• _Work instructions_
In the records below, find each line holding the word "timetaken" and copy it.

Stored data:

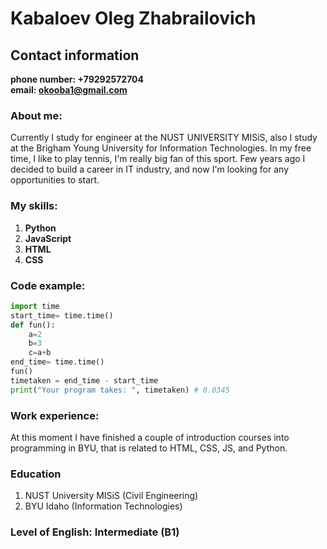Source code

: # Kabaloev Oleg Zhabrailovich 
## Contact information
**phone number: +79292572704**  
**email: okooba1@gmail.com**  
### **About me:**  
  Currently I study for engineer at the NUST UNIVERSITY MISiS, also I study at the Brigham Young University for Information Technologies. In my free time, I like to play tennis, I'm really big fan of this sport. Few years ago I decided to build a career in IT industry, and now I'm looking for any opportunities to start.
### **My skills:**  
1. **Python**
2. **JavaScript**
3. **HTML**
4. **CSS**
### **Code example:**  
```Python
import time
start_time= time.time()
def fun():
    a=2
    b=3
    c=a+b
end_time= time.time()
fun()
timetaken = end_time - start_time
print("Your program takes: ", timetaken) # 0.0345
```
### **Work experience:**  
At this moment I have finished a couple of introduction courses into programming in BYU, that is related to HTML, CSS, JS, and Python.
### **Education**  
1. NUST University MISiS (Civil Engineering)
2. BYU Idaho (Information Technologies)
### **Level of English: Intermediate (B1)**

...

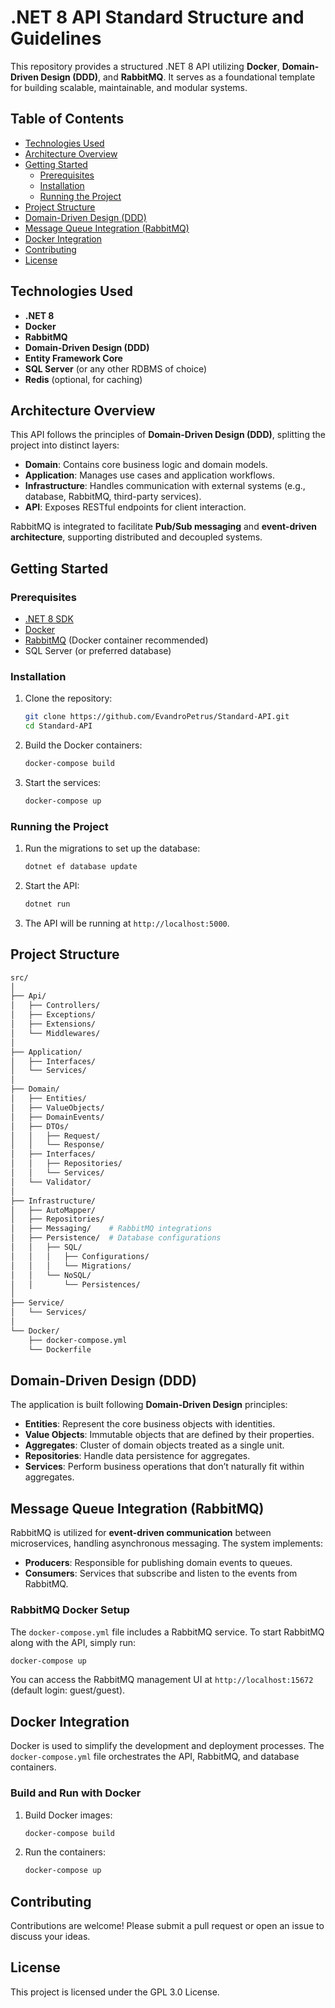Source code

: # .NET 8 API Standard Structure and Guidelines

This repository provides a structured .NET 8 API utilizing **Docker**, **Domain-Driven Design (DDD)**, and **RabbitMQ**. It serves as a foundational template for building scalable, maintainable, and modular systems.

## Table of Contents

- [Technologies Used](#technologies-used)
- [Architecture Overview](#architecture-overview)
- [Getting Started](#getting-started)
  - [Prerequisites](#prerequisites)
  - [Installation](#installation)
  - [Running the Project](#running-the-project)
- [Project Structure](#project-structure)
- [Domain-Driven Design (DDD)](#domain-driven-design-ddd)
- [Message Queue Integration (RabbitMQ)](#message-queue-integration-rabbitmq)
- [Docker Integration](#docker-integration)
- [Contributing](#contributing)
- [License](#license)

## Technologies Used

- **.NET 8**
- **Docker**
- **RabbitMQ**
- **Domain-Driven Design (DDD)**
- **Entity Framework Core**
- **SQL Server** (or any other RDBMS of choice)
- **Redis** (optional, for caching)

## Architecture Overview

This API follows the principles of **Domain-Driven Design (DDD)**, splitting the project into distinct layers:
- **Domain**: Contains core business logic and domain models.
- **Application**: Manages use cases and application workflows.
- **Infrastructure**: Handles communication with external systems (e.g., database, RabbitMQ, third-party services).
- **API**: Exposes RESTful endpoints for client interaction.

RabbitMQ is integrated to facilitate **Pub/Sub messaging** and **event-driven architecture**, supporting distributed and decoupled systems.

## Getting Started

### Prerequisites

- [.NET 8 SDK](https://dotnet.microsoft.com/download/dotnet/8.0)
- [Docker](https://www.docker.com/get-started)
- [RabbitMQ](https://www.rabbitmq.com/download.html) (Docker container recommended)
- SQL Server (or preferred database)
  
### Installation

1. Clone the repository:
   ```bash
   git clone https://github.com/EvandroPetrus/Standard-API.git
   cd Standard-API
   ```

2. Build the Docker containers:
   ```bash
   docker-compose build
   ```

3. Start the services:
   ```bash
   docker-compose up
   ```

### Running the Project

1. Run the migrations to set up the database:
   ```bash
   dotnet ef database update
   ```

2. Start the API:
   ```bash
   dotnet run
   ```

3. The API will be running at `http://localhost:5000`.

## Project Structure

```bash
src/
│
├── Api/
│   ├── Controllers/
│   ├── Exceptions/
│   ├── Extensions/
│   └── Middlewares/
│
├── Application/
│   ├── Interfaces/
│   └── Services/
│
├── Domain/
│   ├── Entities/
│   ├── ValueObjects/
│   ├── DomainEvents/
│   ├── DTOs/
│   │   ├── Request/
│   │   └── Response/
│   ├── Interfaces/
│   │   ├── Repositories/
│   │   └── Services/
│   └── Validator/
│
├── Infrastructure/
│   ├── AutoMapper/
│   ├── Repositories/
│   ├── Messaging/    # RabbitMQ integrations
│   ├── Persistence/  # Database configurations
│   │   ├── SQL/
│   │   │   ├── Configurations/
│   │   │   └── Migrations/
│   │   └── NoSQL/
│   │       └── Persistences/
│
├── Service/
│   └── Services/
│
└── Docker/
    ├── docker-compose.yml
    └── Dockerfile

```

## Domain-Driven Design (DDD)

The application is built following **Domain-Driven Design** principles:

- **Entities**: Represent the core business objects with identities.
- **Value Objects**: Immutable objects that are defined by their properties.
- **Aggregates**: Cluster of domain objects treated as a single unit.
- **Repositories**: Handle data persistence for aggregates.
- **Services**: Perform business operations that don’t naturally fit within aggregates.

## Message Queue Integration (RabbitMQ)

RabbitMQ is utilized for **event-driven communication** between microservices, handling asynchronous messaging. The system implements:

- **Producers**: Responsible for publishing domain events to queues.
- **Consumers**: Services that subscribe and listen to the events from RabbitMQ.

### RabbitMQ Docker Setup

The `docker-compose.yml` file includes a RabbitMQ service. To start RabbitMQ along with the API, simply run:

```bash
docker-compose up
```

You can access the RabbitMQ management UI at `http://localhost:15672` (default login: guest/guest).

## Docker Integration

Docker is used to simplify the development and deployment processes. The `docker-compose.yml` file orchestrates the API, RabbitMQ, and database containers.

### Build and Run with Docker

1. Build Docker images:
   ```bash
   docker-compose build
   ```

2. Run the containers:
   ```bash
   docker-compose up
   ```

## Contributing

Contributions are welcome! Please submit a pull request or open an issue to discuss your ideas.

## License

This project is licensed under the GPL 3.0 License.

--

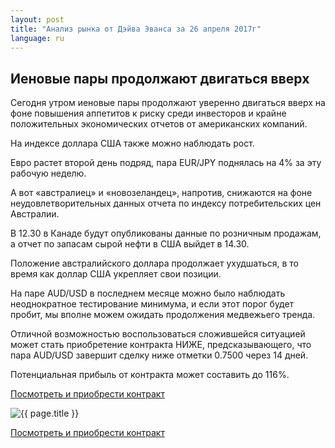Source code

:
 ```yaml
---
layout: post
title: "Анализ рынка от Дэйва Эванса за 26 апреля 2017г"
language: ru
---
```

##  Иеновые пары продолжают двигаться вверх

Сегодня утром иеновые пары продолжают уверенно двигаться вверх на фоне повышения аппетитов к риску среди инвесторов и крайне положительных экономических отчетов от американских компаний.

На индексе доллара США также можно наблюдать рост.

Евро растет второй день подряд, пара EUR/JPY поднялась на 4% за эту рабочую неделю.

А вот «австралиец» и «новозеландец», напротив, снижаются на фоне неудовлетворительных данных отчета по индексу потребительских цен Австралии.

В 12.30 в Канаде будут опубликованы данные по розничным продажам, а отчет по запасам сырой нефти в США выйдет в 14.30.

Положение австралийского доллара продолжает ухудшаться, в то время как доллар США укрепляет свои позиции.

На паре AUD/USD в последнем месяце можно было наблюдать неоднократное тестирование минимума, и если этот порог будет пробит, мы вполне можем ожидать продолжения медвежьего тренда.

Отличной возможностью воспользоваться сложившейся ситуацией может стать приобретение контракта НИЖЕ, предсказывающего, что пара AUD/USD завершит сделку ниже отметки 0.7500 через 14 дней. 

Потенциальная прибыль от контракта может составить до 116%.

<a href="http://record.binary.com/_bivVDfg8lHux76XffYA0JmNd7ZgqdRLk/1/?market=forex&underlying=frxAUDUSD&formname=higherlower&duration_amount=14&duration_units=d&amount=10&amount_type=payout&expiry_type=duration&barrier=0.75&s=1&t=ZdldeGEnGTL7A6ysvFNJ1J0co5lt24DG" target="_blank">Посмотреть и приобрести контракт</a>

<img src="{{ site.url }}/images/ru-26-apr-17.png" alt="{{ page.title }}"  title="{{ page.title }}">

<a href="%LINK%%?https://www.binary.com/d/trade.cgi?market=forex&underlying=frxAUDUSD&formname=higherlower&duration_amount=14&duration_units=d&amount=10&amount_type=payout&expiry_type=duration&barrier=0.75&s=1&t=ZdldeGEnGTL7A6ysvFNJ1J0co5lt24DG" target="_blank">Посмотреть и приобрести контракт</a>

• _Task solution_
timetaken = end_time - start_time
print("Your program takes: ", timetaken) # 0.0345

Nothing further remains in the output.